De aandelen in de gemeenschap zijn vastgesteld aan de hand van de verhouding in oppervlakte van de voor uitsluitend gebruik bestemde gedeelten, blijkens een berekening die aan deze akte wordt gehecht.
(…)
Artikel 17
1. Tot de gemeenschappelijke gedeelten en de gemeenschappelijke zaken worden onder meer gerekend, voorzover aanwezig:
a. de grond, de funderingen, de dragende muren, de kolommen, het geraamte van het gebouw, de gevels (daaronder begrepen de gevelbeplatingen en dilataties), de galerijen, de daken (inclusief de waterkerende lagen), de dakbedekking, de schoorstenen, de rook- en ventilatiekanalen, de leidingschachten, alsmede de vloeren en de wanden die de scheiding vormen tussen gemeenschappelijke gedeelten of tussen (een) gemeenschappelijk(e) gedeelte(n) en (een) privé gedeelte(n) of tussen privé gedeelten;
b. het hek- en traliewerk (voorzover geen privéafscheiding), de borstweringen, de (vlucht-)trappen, de containerruimten, de ruimten voor de energievoorzieningen, de verwarmingsinstallatie en de warmwaterinstallatie (voorzover geen eigendom van derden) en de vuilcontainers;
(…)
Tot de gemeenschappelijke gedeelten en de gemeenschappelijke zaken worden niet gerekend:
a. de leidingen voor:
- de afvoer van hemelwater, gootwater en fecaliën, voorzover uitsluitend dienstbaar aan één privé gedeelte,
- het transport van gas, water, elektriciteit en telefoon-, audio- en videosignalen in een privé gedeelte vanaf de meterkast;
b. de installaties met de daarbij behorende leidingen, voorzieningen en overige werken voor de zelfstandige verwarming en koeling van een privé gedeelte;
c. al die zaken die bestemd zijn om uitsluitend te worden gebruikt door de eigenaar of gebruiker van - of uitsluitend dienstbaar zijn aan één privégedeelte, voorzover niet anders in het reglement vermeld of met inachtneming van het bepaalde in artikel 18 als zodanig gekwalificeerd.

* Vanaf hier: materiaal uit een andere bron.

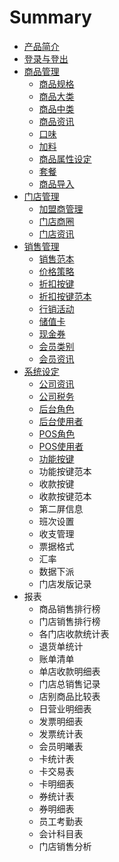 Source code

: # Summary

* [产品简介](README.md)
* [登录与登出](chapter1.md)
* [商品管理](chapter2.md)
   * [商品规格](shang_pin_gui_ge.md)
   * [商品大类](shang_pin_da_lei.md)
   * [商品中类](shang_pin_zhong_lei.md)
   * [商品资讯](shang_pin_zi_xun.md)
   * [口味](kou_wei.md)
   * [加料](jia_liao.md)
   * [商品属性设定](shang_pin_shu_xing_she_ding.md)
   * [套餐](tao_can.md)
   * [商品导入](shang_pin_dao_ru.md)
* [门店管理](chapter3.md)
   * [加盟商管理](jia_meng_shang_guan_li.md)
   * [门店商圈](men_dian_shang_quan.md)
   * [门店资讯](men_dian_zi_xun.md)
* [销售管理](chapter4.md)
   * [销售范本](xiao_shou_fan_ben.md)
   * [价格策略](jia_ge_ce_lve.md)
   * [折扣按键](zhe_kou_an_jian.md)
   * [折扣按键范本](zhe_kou_an_jian_fan_ben.md)
   * [行销活动](xing_xiao_huo_dong.md)
   * [储值卡](chu_zhi_qia.md)
   * [现金券](xian_jin_quan.md)
   * [会员类别](hui_yuan_lei_bie.md)
   * [会员资讯](hui_yuan_zi_xun.md)
* [系统设定](xi_tong_she_ding.md)
   * [公司资讯](gong_si_zi_xun.md)
   * [公司税务](gong_si_shui_wu.md)
   * [后台角色](hou_tai_jiao_se.md)
   * [后台使用者](hou_tai_shi_yong_zhe.md)
   * [POS角色](posjiao_se.md)
   * [POS使用者](posshi_yong_zhe.md)
   * [功能按键](gong_neng_an_jian.md)
   * 功能按键范本
   * 收款按键
   * 收款按键范本
   * 第二屏信息
   * 班次设置
   * 收支管理
   * 票据格式
   * 汇率
   * 数据下派
   * 门店发版记录
* 报表
   * 商品销售排行榜
   * 门店销售排行榜
   * 各门店收款统计表
   * 退货单统计
   * 账单清单
   * 单店收款明细表
   * 门店总销售记录
   * 店别商品比较表
   * 日营业明细表
   * 发票明细表
   * 发票统计表
   * 会员明曦表
   * 卡统计表
   * 卡交易表
   * 卡明细表
   * 券统计表
   * 券明细表
   * 员工考勤表
   * 会计科目表
   * 门店销售分析

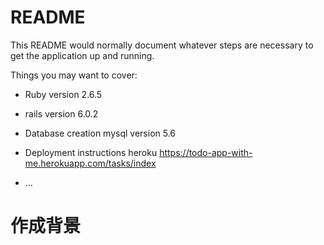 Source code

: # README

This README would normally document whatever steps are necessary to get the
application up and running.

Things you may want to cover:

* Ruby version  2.6.5
 
* rails version  6.0.2

* Database creation  mysql version 5.6

* Deployment instructions  heroku  https://todo-app-with-me.herokuapp.com/tasks/index

* ...


# 作成背景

3. De in het tweede lid bedoelde zaken maken deel uit van het desbetreffende privé gedeelte.
4. Op nieuwe gemeenschappelijke gedeelten en zaken, zoals nieuwe gemeenschappelijke installaties, is het voorgaande van toepassing, met ingang van de dag van aanbrenging daarvan.
Artikel 22
1. Iedere op-, aan-, onder- of bijbouw zonder voorafgaande toestemming van de vergadering is verboden.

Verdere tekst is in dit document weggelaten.